Early diastolic murmurs
They start at the same time as S2 with the close of the semilunar valves and typically ends before S1. Common causes include aortic or pulmonary regurgitation and left anterior descending artery stenosis.
Aortic regurgitation. The murmur is low intensity, high-pitched, best heard over the left sternal border or over the right second intercostal space, especially if the patient leans forward and holds breath in full expiration. The radiation is typically toward the apex. The configuration is usually decrescendo and has a blowing character. The presence of this murmur is a good positive predictor for AR and the absence of this murmur strongly suggests the absence of AR. An Austin Flint murmur is usually associated with significant aortic regurgitation.

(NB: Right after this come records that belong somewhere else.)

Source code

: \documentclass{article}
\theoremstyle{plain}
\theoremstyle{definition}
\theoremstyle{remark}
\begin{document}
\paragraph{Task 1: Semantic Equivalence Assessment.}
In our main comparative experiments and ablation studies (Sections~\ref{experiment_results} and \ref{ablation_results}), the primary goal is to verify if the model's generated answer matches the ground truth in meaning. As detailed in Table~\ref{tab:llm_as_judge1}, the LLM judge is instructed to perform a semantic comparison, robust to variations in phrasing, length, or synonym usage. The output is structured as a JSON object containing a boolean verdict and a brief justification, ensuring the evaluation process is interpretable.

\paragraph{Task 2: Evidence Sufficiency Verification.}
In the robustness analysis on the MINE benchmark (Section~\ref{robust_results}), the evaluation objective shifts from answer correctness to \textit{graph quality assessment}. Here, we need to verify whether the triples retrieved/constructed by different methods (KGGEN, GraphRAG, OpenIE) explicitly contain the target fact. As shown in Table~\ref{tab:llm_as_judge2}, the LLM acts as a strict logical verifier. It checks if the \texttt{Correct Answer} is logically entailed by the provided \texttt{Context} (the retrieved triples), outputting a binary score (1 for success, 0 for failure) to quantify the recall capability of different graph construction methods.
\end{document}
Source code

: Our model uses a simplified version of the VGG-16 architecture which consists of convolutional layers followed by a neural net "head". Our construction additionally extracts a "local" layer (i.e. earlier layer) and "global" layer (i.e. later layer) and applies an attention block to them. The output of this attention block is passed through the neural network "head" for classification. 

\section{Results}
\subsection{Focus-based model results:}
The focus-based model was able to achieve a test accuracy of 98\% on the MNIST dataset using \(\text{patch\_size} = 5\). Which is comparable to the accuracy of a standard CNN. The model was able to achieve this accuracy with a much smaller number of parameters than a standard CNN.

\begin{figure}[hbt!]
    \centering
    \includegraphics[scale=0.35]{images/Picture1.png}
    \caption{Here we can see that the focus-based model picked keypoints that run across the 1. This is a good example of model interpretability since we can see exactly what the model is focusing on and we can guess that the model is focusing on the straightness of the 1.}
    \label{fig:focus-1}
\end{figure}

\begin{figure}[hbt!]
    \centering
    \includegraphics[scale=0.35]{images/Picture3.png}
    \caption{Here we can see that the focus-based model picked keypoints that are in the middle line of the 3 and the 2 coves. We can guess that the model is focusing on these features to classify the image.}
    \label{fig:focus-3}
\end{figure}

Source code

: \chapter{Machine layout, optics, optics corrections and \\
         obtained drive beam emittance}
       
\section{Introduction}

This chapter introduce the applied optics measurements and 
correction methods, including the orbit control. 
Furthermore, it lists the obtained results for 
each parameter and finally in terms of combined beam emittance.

Pulmonary regurgitation. Pulmonary regurgitation is most commonly due to pulmonary hypertension (Graham-Steell murmur). It is a high-pitched and blowing murmur with a decrescendo configuration. It may increase in intensity during inspiration and best heard over left second and third intercostal spaces. The murmur usually does not extend to S1.
Left anterior descending artery stenosis. This murmur, also known as Dock's murmur, is similar to that of aortic regurgitation and is heard at the left second or third intercostal space. A Coronary artery bypass surgery can eliminate the murmur.
Mid-diastolic murmurs
These murmurs start after S2 and end before S1. They are due to turbulent flow across the atrioventricular valves during the rapid filling phase from mitral or tricuspid stenosis.
Mitral stenosis. This murmur has a rumbling character and is best heard with the bell of the stethoscope in the left ventricular impulse area with the patient in the lateral decubitus position. It usually starts with an opening snap. In general, the longer the duration, the more severe the mitral stenosis. However, this rule can be misleading in situations where the stenosis is so severe that the flow becomes reduced, or during high-output situations such as pregnancy where a less severe stenosis may still produce a strong murmur.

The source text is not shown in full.